Best practices for combining dry-monads, dry-validations, and command pattern

In my codebase I’m currently using dry-monads to implement a command pattern and dry-validation to perform validations on a per-command basis. Something like:

module Users
  class Register < BaseCommand
    class Contract < BaseContract
      params do
        email
        name
        etc....
      end
    end
 
   def call(params)
      yield Contract.call(params)

     account = Accounts::Create.call(some_param: params[:some], other_param: params[:other])
     yield do_account_setup_stuff(account: account, **params)
     yield Users::SendEmail.call(account: params[:email], **params)
     ....
     Success(account)
  end

  def do_account_setup_stuff(account:, another_thing:)
      # do stuff
  end

In my base contract class I have

 def self.call(params)
    new.call(params).to_monad
  end

so I can yield the results of the contract. My base command class does a similar thing, just instantiates the class and calls it.
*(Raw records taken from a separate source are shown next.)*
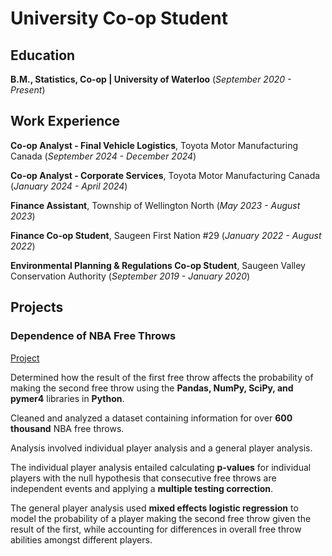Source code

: # University Co-op Student

## Education
**B.M., Statistics, Co-op | University of Waterloo** (_September 2020 - Present_)

## Work Experience
**Co-op Analyst - Final Vehicle Logistics**, Toyota Motor Manufacturing Canada (_September 2024 - December 2024_)

**Co-op Analyst - Corporate Services**, Toyota Motor Manufacturing Canada (_January 2024 - April 2024_)

**Finance Assistant**, Township of Wellington North (_May 2023 - August 2023_)

**Finance Co-op Student**, Saugeen First Nation #29 (_January 2022 - August 2022_)

**Environmental Planning & Regulations Co-op Student**, Saugeen Valley Conservation Authority (_September 2019 - January 2020_)

## Projects
### Dependence of NBA Free Throws
[Project](https://github.com/CurtisBender/Dependence-of-NBA-Free-Throws)

Determined how the result of the first free throw affects the probability of making the second free throw using the **Pandas, NumPy, SciPy, and pymer4** libraries in **Python**. 

Cleaned and analyzed a dataset containing information for over **600 thousand** NBA free throws. 

Analysis involved individual player analysis and a general player analysis.

The individual player analysis entailed calculating **p-values** for individual players with the null hypothesis that consecutive free throws are independent events and applying a **multiple testing correction**.

The general player analysis used **mixed effects logistic regression** to model the probability of a player making the second free throw given the result of the first, while accounting for differences in overall free throw abilities amongst different players.


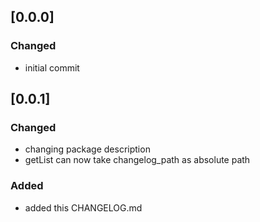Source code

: ## [0.0.0]
### Changed
 - initial commit

## [0.0.1]
### Changed
 - changing package description
 - getList can now take changelog_path as absolute path
### Added
 - added this CHANGELOG.md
Am I doing this all wrong? Everything feels pretty good except as you can see I ended up having to do a lot of weird stuff with the params being passed in. Since the contract needs everything in order to validate, but the other methods or other commands that compose this one don’t, I splat a lot of stuff I don’t need in order to cut down on wordiness or am forced to pull each arg out of the params hash. After all of this though, it just seems like a weird version of trailblazer and I can’t tell if I’m using these gems they way they were intended. Thanks so much in advance.

Personally I like when params are passed explicitly, because it’s very easy to see what needs what. An alternative is to use a context object that has all the things (already validated) and pass that to all other methods or objects.

If passing args explicitly bothers you though, you can add dry-effects to the mix and use reader effect to provide the context w/o passing it explicitly as an argument to each method/object.

In general, building commands/operations classes is not a trivial problem to solve. I’m still working on finding out a nice abstraction that wouldn’t be as complex as Trailblazer yet flexible enough to cover lots of use cases.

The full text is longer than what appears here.